It's been a wild ride for Ryan O'Shaughnessy: beating the odds to qualify for the 2018 Eurovision Song Contest final, seeing his song Together become a global talking point around issues of diversity and inclusion, rising to third place in bookmakers' odds, and then ending up 16th in the competition overall.
It is all grist for his creative mill as a songwriter, he says: “I go travelling or I do something strange with my life and then I come back and I’m like, okay, it’s time to write some more . . . this whole Eurovision thing, this has been the something strange.”
The 25-year-old Skerries man was speaking on Saturday afternoon, in advance of the Eurovision final. After the competition, while allowing that "we didn't get the points we really wanted," he said he was "overwhelmed at the moment with emotion and happiness.
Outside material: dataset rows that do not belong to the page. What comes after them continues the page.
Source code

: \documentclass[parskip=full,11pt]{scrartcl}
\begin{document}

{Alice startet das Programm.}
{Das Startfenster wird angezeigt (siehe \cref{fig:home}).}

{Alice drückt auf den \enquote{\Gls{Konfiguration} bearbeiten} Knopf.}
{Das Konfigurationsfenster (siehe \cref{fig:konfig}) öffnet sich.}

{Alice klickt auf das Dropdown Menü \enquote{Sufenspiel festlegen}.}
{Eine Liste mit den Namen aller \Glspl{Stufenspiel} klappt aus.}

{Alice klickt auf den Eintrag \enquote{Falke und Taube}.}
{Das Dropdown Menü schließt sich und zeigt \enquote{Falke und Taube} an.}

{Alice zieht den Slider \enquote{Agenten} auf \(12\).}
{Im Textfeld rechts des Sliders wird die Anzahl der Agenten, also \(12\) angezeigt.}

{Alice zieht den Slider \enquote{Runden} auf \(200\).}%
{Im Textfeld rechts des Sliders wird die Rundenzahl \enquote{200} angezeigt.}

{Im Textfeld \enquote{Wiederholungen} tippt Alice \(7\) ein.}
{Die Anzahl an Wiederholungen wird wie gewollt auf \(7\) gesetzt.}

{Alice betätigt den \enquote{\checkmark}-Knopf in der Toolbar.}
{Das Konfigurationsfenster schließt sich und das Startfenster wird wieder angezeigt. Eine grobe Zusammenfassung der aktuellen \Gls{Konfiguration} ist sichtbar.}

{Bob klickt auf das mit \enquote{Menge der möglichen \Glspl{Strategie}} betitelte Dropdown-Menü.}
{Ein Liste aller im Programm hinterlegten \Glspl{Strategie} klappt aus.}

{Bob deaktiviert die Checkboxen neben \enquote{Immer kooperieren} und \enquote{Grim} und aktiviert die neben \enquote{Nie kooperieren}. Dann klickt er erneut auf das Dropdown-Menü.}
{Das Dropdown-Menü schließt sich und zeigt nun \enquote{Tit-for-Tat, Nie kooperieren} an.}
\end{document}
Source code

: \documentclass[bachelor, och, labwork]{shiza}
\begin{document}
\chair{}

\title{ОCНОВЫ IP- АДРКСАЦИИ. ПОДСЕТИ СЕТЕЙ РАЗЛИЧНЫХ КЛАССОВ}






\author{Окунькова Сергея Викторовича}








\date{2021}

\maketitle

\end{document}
All the work we put into it, and all the support we got from back home – it's just been insane and more than we could have hoped for."
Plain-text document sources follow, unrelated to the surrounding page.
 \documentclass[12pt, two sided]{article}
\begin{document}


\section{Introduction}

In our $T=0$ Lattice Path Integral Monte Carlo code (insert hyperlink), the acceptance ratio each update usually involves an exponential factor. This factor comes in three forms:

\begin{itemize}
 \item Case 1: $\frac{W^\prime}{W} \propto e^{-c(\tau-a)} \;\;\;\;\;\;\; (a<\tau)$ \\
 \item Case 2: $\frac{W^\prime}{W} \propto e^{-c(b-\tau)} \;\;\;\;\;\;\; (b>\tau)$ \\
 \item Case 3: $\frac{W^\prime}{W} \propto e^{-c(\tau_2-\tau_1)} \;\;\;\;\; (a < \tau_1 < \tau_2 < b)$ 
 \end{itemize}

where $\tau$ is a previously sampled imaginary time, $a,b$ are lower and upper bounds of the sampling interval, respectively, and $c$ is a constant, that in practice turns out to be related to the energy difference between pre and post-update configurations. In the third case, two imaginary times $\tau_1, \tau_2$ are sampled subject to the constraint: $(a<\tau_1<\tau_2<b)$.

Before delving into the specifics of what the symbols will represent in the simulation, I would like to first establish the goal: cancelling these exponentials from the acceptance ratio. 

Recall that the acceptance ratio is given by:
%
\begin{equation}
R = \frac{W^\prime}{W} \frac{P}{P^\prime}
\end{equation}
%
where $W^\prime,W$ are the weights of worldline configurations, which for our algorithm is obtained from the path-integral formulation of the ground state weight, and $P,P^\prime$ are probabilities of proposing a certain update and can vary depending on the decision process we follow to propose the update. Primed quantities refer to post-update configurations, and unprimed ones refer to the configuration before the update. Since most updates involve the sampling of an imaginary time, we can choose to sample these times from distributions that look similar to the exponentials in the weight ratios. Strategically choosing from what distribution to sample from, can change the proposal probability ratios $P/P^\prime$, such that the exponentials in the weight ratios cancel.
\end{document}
A former competitor on The Voice of Ireland, Britain's Got Talent, and The Hit, he released an EP in 2012 and a studio album in 2016. His musical taste runs to what he calls the "oldies" of singer-songwriters – James Taylor, Joni Mitchell – and while he grew up with Eurovision (his uncle Gary O'Shaughnessy sang for Ireland in 2001) he says he lost respect for the competition in recent years because there was a "lack of good songs". His interest was sparked when Portugal's Salvador Sobral won in 2017 with a simple ballad: "Salvador winning last year just reminded me that the Eurovision is a song contest."
He and his writing partners Mark Caplice and Laura Elizabeth Hughes did not initially conceive of O'Shaughnessy performing the song at Eurovision, but RTÉ proposed that he be the singer when they heard his voice on the demo reel.
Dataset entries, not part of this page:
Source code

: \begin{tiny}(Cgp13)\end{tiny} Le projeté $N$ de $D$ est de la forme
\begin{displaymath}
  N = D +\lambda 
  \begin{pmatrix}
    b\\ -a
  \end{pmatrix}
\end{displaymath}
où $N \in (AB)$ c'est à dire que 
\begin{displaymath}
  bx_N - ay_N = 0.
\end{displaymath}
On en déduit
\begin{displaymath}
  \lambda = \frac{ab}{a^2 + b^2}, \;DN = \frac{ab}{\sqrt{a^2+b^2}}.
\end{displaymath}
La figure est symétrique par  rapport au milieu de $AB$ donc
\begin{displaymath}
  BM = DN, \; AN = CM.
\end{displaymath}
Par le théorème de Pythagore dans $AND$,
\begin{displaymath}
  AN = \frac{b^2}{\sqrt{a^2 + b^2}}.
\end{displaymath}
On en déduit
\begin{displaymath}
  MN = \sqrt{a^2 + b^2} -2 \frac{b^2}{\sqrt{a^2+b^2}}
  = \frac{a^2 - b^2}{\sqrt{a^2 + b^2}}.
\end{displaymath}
“It’s something I had to think about because a lot of artists who go to Eurovision might not succeed. It’s kind of tough for them in their careers afterwards,” says O’Shaughnessy.
"I only said I would do it if I was able to be just be myself and if I had an opinion about something I would just say it and not beat around the bush, like I kind of did when I was in the limelight before with Britain's Got Talent. It's been really positive to hear that people are respecting me for saying it as I see it."
‘Vibe of love’
While it was O'Shaughnessy's idea to include dancers in Together's promotional video, he says his initial vision did not necessarily include a same-sex couple. "I wanted there to be a vibe of love, and it just so happened that when the music video came around, the best dancers in Dublin were Kevin [O'Dwyer] and Alan [McGrath], and I said why not have the two guys doing the dancing," says O'Shaughnessy. "We never expected it to be such an exciting buzz about there being two guys involved . . . but it's welcome."
The fact that the video and stage performance have sparked conversations about diversity and inclusion is a sign of the times, he thinks: “We are living through it right now. There are still a lot of things that are changing in Ireland . . . We’ll look back on this in 10 or 15 years and say, wasn’t that crazy that that was even a thing, two guys dancing on a stage?”
It's clear that O'Shaughnessy needs a bit of down time after all the Eurovision madness. He did not return back to Dublin on Sunday with the rest of the Irish delegation, but is remaining in Lisbon for a few days. Then it will be back to his "happy place" – the writing and recording studio – to "get some of the crazy stuff that's in my head on to paper".